Финалисту конкурса «Учитель года Москвы-2007», словеснику Игорю Толкачеву достаточно всего лишь пары фраз, чтобы отличить хорошую книгу от плохой. Читать в метро, заглядывая через плечо соседу, конечно, неприлично, но удержаться от соблазна порой просто невозможно. И вот тут-то экспресс-метод Игоря Николаевича придется как нельзя кстати – поможет превратить пустое любопытство в прямо-таки научный литературоведческий интерес. Скользните глазами по странице – и если каждое слово в мимолетно подцепленном предложении однозначно, и нет в нем никакой двусмысленности, никакого подтекста, значит, не стоит на такую книгу и время тратить. Хороший литературный вкус – бесценный дар, и нечего портить его, оскорблять и корежить.

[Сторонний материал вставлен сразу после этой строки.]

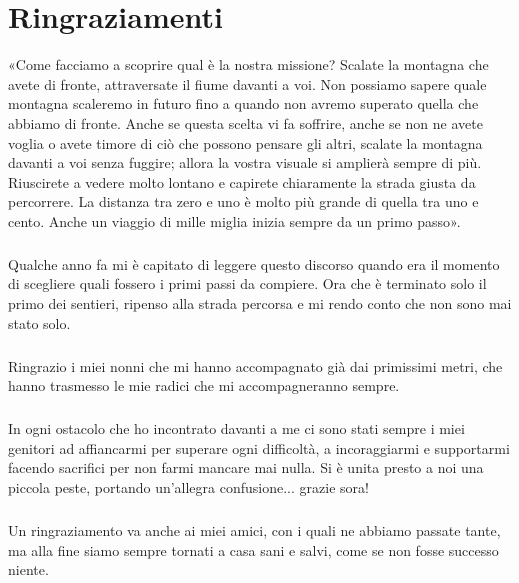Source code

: \chapter{Ringraziamenti}

«Come facciamo a scoprire qual è la nostra missione?
Scalate la montagna che avete di fronte, attraversate il fiume davanti a voi.
Non possiamo sapere quale montagna scaleremo in futuro fino a quando non avremo superato quella che abbiamo di fronte.
Anche se questa	scelta vi fa soffrire, anche se non ne avete voglia o avete timore di ciò che possono pensare gli altri, scalate la montagna davanti a voi senza fuggire;
allora la vostra visuale si amplierà sempre di più.
Riuscirete a vedere molto lontano e capirete chiaramente la strada giusta da percorrere.
La distanza tra zero e uno è molto più grande di quella tra uno e cento.
Anche un viaggio di mille miglia inizia sempre da un primo passo».

\paragraph{}
Qualche anno fa mi è capitato di leggere questo discorso quando era il momento di scegliere quali fossero i primi passi da compiere. Ora che è terminato solo il primo dei sentieri, ripenso alla strada percorsa e mi rendo conto che non sono mai stato solo.

\paragraph{}
Ringrazio i miei nonni che mi hanno accompagnato già dai primissimi metri, che hanno trasmesso le mie radici che mi accompagneranno sempre.

\paragraph{}
In ogni ostacolo che ho incontrato davanti a me ci sono stati sempre i miei genitori ad affiancarmi per superare ogni difficoltà, a incoraggiarmi e supportarmi facendo sacrifici per non farmi mancare mai nulla. Si è unita presto a noi una piccola peste, portando un'allegra confusione... grazie sora!

\paragraph{}
Un ringraziamento va anche ai miei amici, con i quali ne abbiamo passate tante, ma alla fine siamo sempre tornati a casa sani e salvi, come se non fosse successo niente.

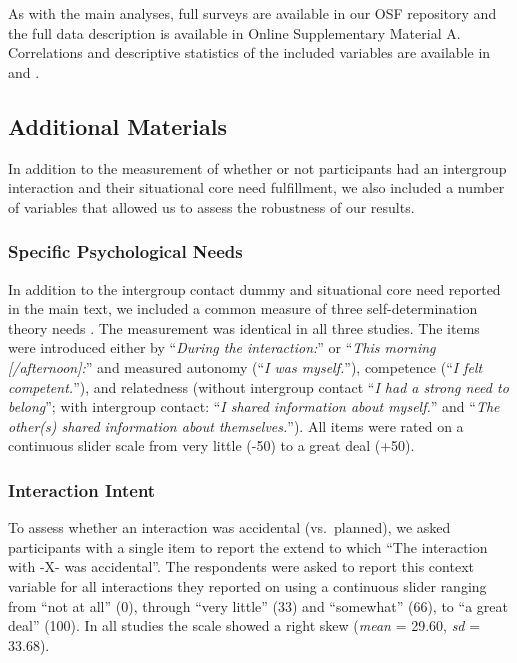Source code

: As with the main analyses, full surveys are available in our OSF
repository \citep{KreienkampMasked2022a} and the full data description
is available in Online Supplementary Material A. Correlations and
descriptive statistics of the included variables are available in
 and .

\subsection{Additional Materials}

In addition to the measurement of whether or not participants had an
intergroup interaction and their situational core need fulfillment, we
also included a number of variables that allowed us to assess the
robustness of our results.

\subsubsection{Specific Psychological Needs}

In addition to the intergroup contact dummy and situational core need
reported in the main text, we included a common measure of three
self-determination theory needs \citep[see][]{Downie2008}. The
measurement was identical in all three studies. The items were
introduced either by ``\textit{During the interaction:}'' or
``\textit{This morning [/afternoon]:}'' and measured autonomy
(``\textit{I was myself.}''), competence
(``\textit{I felt competent.}''), and relatedness (without intergroup
contact ``\textit{I had a strong need to belong}''; with intergroup
contact: ``\textit{I shared information about myself.}'' and
``\textit{The other(s) shared information about themselves.}''). All
items were rated on a continuous slider scale from very little (-50) to
a great deal (+50).

\subsubsection{Interaction Intent}

To assess whether an interaction was accidental (vs.~planned), we asked
participants with a single item to report the extend to which ``The
interaction with -X- was accidental''. The respondents were asked to
report this context variable for all interactions they reported on using
a continuous slider ranging from ``not at all'' (0), through ``very
little'' (33) and ``somewhat'' (66), to ``a great deal'' (100). In all
studies the scale showed a right skew (\textit{mean} = 29.60,
\textit{sd} = 33.68).

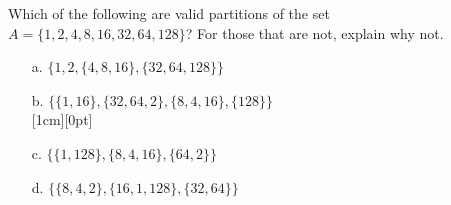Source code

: \documentclass[a4paper,12pt]{book}
\newcounter{question}
\begin{document}
        \begin{questionNOGRADE}{\thequestion}

            Which of the following are valid partitions of the set
            $A = \{1, 2, 4, 8, 16, 32, 64, 128 \}$? For those that
            are not, explain why not.

            \begin{enumerate}
                \item[a.]   $\{ 1, 2, \{4, 8, 16\}, \{32, 64, 128\} \}$

                \item[b.]   $\{ \{1, 16\}, \{32, 64, 2\}, \{8, 4, 16\}, \{ 128 \} \}$
                     { ~\\ \raisebox{0pt}[1cm][0pt]{  } }

                \item[c.]   $\{ \{1, 128\}, \{8, 4, 16\}, \{64, 2\} \}$

                \item[d.]   $\{ \{8, 4, 2\}, \{16, 1, 128\}, \{32, 64\} \}$
            \end{enumerate}

        \end{questionNOGRADE}

        \notonkey{ \newpage }{ \hrulefill }
\end{document}
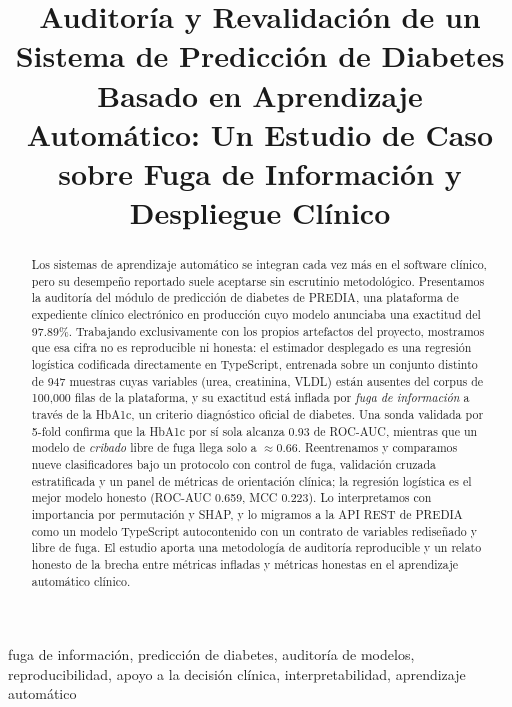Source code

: \documentclass[conference]{IEEEtran}
\begin{document}
\title{Auditoría y Revalidación de un Sistema de Predicción de Diabetes
Basado en Aprendizaje Automático: Un Estudio de Caso sobre Fuga de
Información y Despliegue Clínico}

\author{%
}

\maketitle

\begin{abstract}
Los sistemas de aprendizaje automático se integran cada vez más en el software
clínico, pero su desempeño reportado suele aceptarse sin escrutinio
metodológico. Presentamos la auditoría del módulo de predicción de diabetes de
PREDIA, una plataforma de expediente clínico electrónico en producción cuyo
modelo anunciaba una exactitud del 97.89\%. Trabajando exclusivamente con los
propios artefactos del proyecto, mostramos que esa cifra no es reproducible ni
honesta: el estimador desplegado es una regresión logística codificada
directamente en TypeScript, entrenada sobre un conjunto distinto de 947 muestras
cuyas variables (urea, creatinina, VLDL) están ausentes del corpus de 100{,}000
filas de la plataforma, y su exactitud está inflada por \emph{fuga de
información} a través de la HbA1c, un criterio diagnóstico oficial de diabetes.
Una sonda validada por 5-fold confirma que la HbA1c por sí sola alcanza 0.93 de
ROC-AUC, mientras que un modelo de \emph{cribado} libre de fuga llega solo a
$\approx$0.66. Reentrenamos y comparamos nueve clasificadores bajo un protocolo
con control de fuga, validación cruzada estratificada y un panel de métricas de
orientación clínica; la regresión logística es el mejor modelo honesto (ROC-AUC
0.659, MCC 0.223). Lo interpretamos con importancia por permutación y SHAP, y lo
migramos a la API REST de PREDIA como un modelo TypeScript autocontenido con un
contrato de variables rediseñado y libre de fuga. El estudio aporta una
metodología de auditoría reproducible y un relato honesto de la brecha entre
métricas infladas y métricas honestas en el aprendizaje automático clínico.
\end{abstract}

\begin{IEEEkeywords}
fuga de información, predicción de diabetes, auditoría de modelos,
reproducibilidad, apoyo a la decisión clínica, interpretabilidad, aprendizaje
automático
\end{IEEEkeywords}
\end{document}
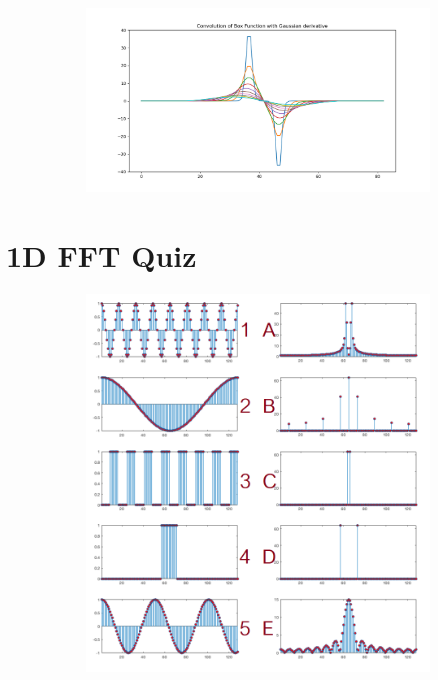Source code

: \documentclass[12pt, oneside]{article}
\begin{document}
\begin{figure}[H]
    \centering
    \begin{subfigure}[b]{1\textwidth}
        \centering
        \includegraphics[width=\textwidth]{imgs/q4_plot.png}
    \end{subfigure}
    \caption{}
\end{figure}

\section{1D FFT Quiz}

\begin{figure}[H]
    \centering
    \begin{subfigure}[b]{1\textwidth}
        \centering
        \includegraphics[width=\textwidth]{imgs/q5_matching.png}
    \end{subfigure}
    \caption{}
\end{figure}
\end{document}
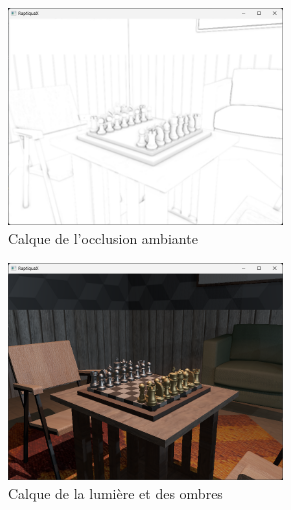     \begin{figure}[H] 
        \begin{subfigure}{0.3\textwidth}
            \centering
            \includegraphics[width=0.8\textwidth]{images/raptiquax_rendering_ssao.png}
            \caption{Calque de l'occlusion ambiante}
            \label{fig:graphics_pipeline_gbuffer_ssao}
        \end{subfigure}
        \begin{subfigure}{0.3\textwidth}
            \centering
            \includegraphics[width=0.8\textwidth]{images/raptiquax_rendering_lightings.png}
            \caption{Calque de la lumière et des ombres}
            \label{fig:graphics_pipeline_gbuffer_light}
        \end{subfigure}
        \begin{subfigure}{0.3\textwidth}
            \centering

\end{subfigure}
\end{figure}
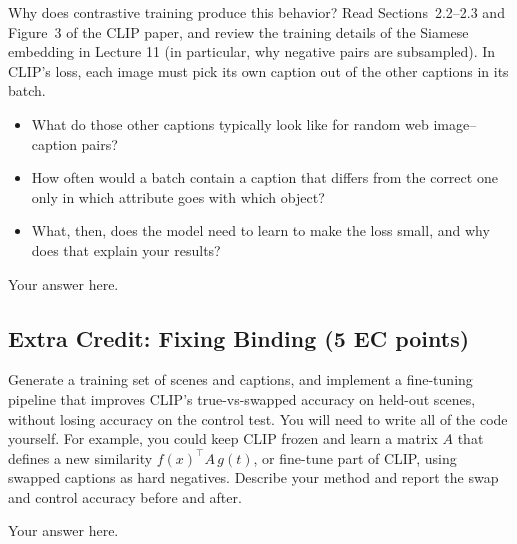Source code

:\begin{question}[10]
Why does contrastive training produce this behavior? Read Sections~2.2--2.3 and
Figure~3 of the CLIP paper, and review the training details of the Siamese embedding in
Lecture 11 (in particular, why negative pairs are subsampled). In CLIP's loss, each
image must pick its own caption out of the other captions in its batch.
\begin{itemize}
\item What do those other captions typically look like for random web image--caption
  pairs?
\item How often would a batch contain a caption that differs from the correct one only
  in which attribute goes with which object?
\item What, then, does the model need to learn to make the loss small, and why does that
  explain your results?
\end{itemize}
\end{question}

\begin{solution}
Your answer here.
\end{solution}

\subsection{Extra Credit: Fixing Binding (5 EC points)}

Generate a training set of scenes and captions, and implement a fine-tuning pipeline
that improves CLIP's true-vs-swapped accuracy on held-out scenes, without losing
accuracy on the control test. You will need to write all of the code yourself. For
example, you could keep CLIP frozen and learn a matrix $A$ that defines a new similarity
$f(x)^\top A\, g(t)$, or fine-tune part of CLIP, using swapped captions as hard
negatives. Describe your method and report the swap and control accuracy before and
after.

\begin{ecsolution}
Your answer here.
\end{ecsolution}


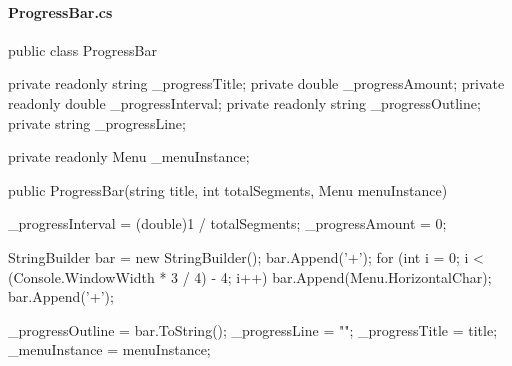 \begin{flushleft}
    
    \paragraph{ProgressBar.cs}
    \begin{cscode}
public class ProgressBar
{
    private readonly string _progressTitle;
    private double _progressAmount;
    private readonly double _progressInterval;
    private readonly string _progressOutline;
    private string _progressLine;

    private readonly Menu _menuInstance;

    public ProgressBar(string title, int totalSegments, Menu menuInstance)
    {
        _progressInterval = (double)1 / totalSegments;
        _progressAmount = 0;

        StringBuilder bar = new StringBuilder();
        bar.Append('+');
        for (int i = 0; i < (Console.WindowWidth * 3 / 4) - 4; i++) bar.Append(Menu.HorizontalChar);
        bar.Append('+');

        _progressOutline = bar.ToString();
        _progressLine = "";
        _progressTitle = title;
        _menuInstance = menuInstance;
    }

}
\end{cscode}
\end{flushleft}

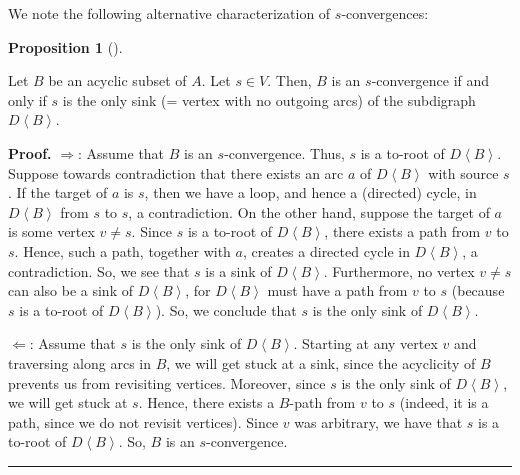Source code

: \documentclass[numbers=enddot,12pt,final,onecolumn,notitlepage]{scrartcl}%
\theoremstyle{definition}
\newtheorem{prop}[theo]{Proposition}
\newenvironment{proposition}[1][]
{\begin{prop}[#1]\begin{leftbar}}
{\end{leftbar}\end{prop}}
\newenvironment{proof}[1][Proof]{\noindent\textbf{#1.} }{\ \rule{0.5em}{0.5em}}
\theoremstyle{plainsl}
\begin{document}
We note the following alternative characterization of $s$-convergences:

\begin{proposition}
Let $B$ be an acyclic subset of $A$. Let $s \in V$. Then, $B$ is an
$s$-convergence if and only if $s$ is the only sink (= vertex with no outgoing
arcs) of the subdigraph $D\left\langle B\right\rangle $.
\end{proposition}

\begin{proof}
$\Longrightarrow$: Assume that $B$ is an $s$-convergence. Thus, $s$ is a
to-root of $D\left\langle B\right\rangle $. Suppose towards contradiction that
there exists an arc $a$ of $D\left\langle B\right\rangle $ with source $s$. If
the target of $a$ is $s$, then we have a loop, and hence a (directed) cycle,
in $D\left\langle B\right\rangle $ from $s$ to $s$, a contradiction. On the
other hand, suppose the target of $a$ is some vertex $v\neq s$. Since $s$ is a
to-root of $D\left\langle B\right\rangle $, there exists a path from $v$ to
$s$. Hence, such a path, together with $a$, creates a directed cycle in
$D\left\langle B\right\rangle $, a contradiction. So, we see that $s$ is a
sink of $D\left\langle B\right\rangle $. Furthermore, no vertex $v\neq s$ can
also be a sink of $D\left\langle B\right\rangle $, for $D\left\langle
B\right\rangle $ must have a path from $v$ to $s$ (because $s$ is a to-root of
$D\left\langle B\right\rangle $). So, we conclude that $s$ is the only sink of
$D\left\langle B\right\rangle $.

\medskip$\Longleftarrow$: Assume that $s$ is the only sink of $D \left\langle
B \right\rangle $. Starting at any vertex $v$ and traversing along arcs in
$B$, we will get stuck at a sink, since the acyclicity of $B$ prevents us from
revisiting vertices. Moreover, since $s$ is the only sink of $D \left\langle B
\right\rangle $, we will get stuck at $s$. Hence, there exists a $B$-path from
$v$ to $s$ (indeed, it is a path, since we do not revisit vertices). Since $v$
was arbitrary, we have that $s$ is a to-root of $D \left\langle B
\right\rangle $. So, $B$ is an $s$-convergence.
\end{proof}
\end{document}
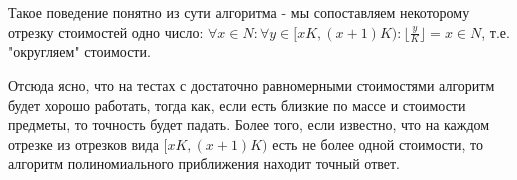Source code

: \documentclass{article}
\begin{document}
	Такое поведение понятно из сути алгоритма - мы сопоставляем некоторому отрезку стоимостей одно число:  $\forall x \in N: \forall y \in [x K, (x+1) K) :\lfloor\frac{y}{K}\rfloor = x \in N$, т.е. "округляем" стоимости. 
	
	Отсюда ясно, что на тестах с достаточно равномерными стоимостями алгоритм будет хорошо работать, тогда как, если есть близкие по массе и стоимости предметы, то точность будет падать. Более того, если известно, что на каждом отрезке из отрезков вида $[x K, (x + 1) K)$ есть не более одной стоимости, то алгоритм полиномиального приближения находит точный ответ.
	
\end{document}
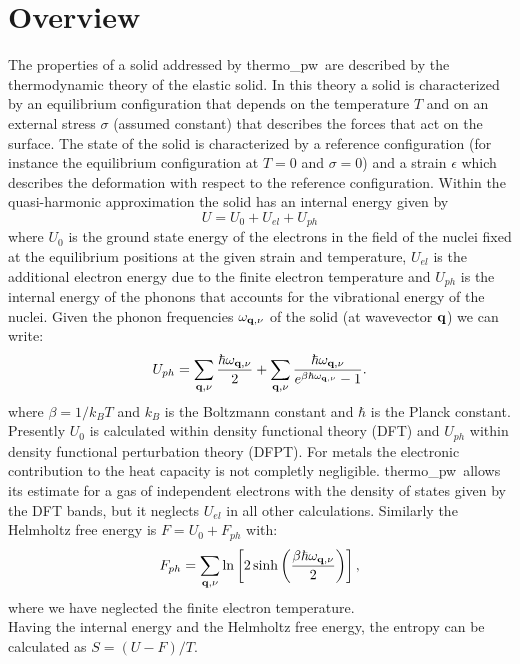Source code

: \documentclass[12pt,a4paper]{article}
\def\tpw{{\sc thermo\_pw}}
\begin{document}
\section{\color{coral}Overview}
The properties of a solid addressed by \tpw\ are described by the thermodynamic
theory of the elastic solid. In this theory a solid is characterized by an
equilibrium configuration that depends on the temperature $T$ and on an
external stress $\sigma$ (assumed constant) that describes the forces 
that act on the surface. The state
of the solid is characterized by a reference configuration 
(for instance the equilibrium configuration at $T=0$ and $\sigma=0$) and 
a strain $\epsilon$ which describes the deformation with respect to the 
reference configuration. 
Within the quasi-harmonic approximation the solid has an internal
energy given by  
\begin{equation}
U=U_0 + U_{el} + U_{ph}
\end{equation}
where $U_0$ is the ground state energy of the electrons in the field 
of the nuclei fixed at the equilibrium positions at the given strain and
temperature, $U_{el}$ is the additional electron energy due to the 
finite electron temperature and $U_{ph}$ is the internal energy of the 
phonons that accounts for the vibrational energy of the nuclei. 
Given the phonon frequencies $\omega_{{\bf q},\nu}$ of the solid 
(at wavevector ${\bf q}$) we can write:
\begin{equation}
U_{ph} = \sum_{{\bf q},\nu} {\hbar \omega_{{\bf q},\nu} \over 2}
+ \sum_{{\bf q},\nu} {\hbar \omega_{{\bf q},\nu} \over 
e^{\beta \hbar \omega_{{\bf q},\nu}}-1}.
\label{uvib}
\end{equation}
where $\beta=1/ k_B T$ and $k_B$ is the Boltzmann constant and $\hbar$ is the
Planck constant.
Presently $U_0$ is calculated within density functional theory (DFT) and
$U_{ph}$ within density functional perturbation theory (DFPT). 
For metals the electronic contribution to the heat capacity is not 
completly negligible. \tpw\ allows its estimate for a gas of 
independent electrons with the density of states given by the DFT bands,
but it neglects $U_{el}$ in all other calculations.
Similarly the Helmholtz free energy is $F=U_0+F_{ph}$ with:
\begin{equation}
F_{ph} = \sum_{{\bf q},\nu} \ln \left[ 2 \sinh \left({\beta \hbar 
\omega_{{\bf q},\nu} \over 2}\right) \right],
\nonumber
\end{equation}
where we have neglected the finite electron temperature. \\
Having the internal energy and the Helmholtz free energy, the entropy can 
be calculated as $S=(U-F)/T$.
\end{document}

Я различаю голоса молчанья.Мне гневный камень говорит слова.Вода поет, глотая окончанья,И тренькает пространства тетива.Геннадий РУСАКОВВ сердце ударь (мой язык – государь),Вечного русского леса словарь.Ведь ударенья иного промашкаВ слове как пуля, засевшая тяжко.Владимир СОКОЛОВ
Мужчина-филолог – явление для нашей школы не рядовое. Прошли те времена, когда юного Александра Пушкина вводили в мир словесности элегантные сухопарые господа – жрецы пиитики, любимцы муз. Сегодня далеко не каждая школа может похвастаться таким «кавалером» – был бы хоть один, на большее никто и не претендует. Игорь Толкачев не видит в своем давнем еще выборе ничего сверхъестественного: в конце концов Иннокентий Анненский тоже когда-то преподавал литературу, но от того не переставал быть ни мужчиной, ни великим поэтом. Филология, если хорошенько разобраться, наука не менее мужественная, чем те же физика и математика. А что в большинстве своем представлена она женским легионом преподавателей – так то не от хорошей жизни выходит. И вообще, полагает Игорь Николаевич, мужчина – учитель литературы, если учесть, что большинство писателей – тоже мужчины, может скорее увидеть и раскрыть в их произведениях нечто, созвучное мировосприятию самих авторов. С другой стороны, и в стихах женщин-поэтесс нет ничего такого, чего бы он не понял – так что, конечно, ни о каком гендерном подходе речь вовсе не идет. Куда важнее – зачем учитель литературы приходит в класс. И ответ на этот краеугольный вопрос точно не зависит ни от пола, ни от возраста педагога.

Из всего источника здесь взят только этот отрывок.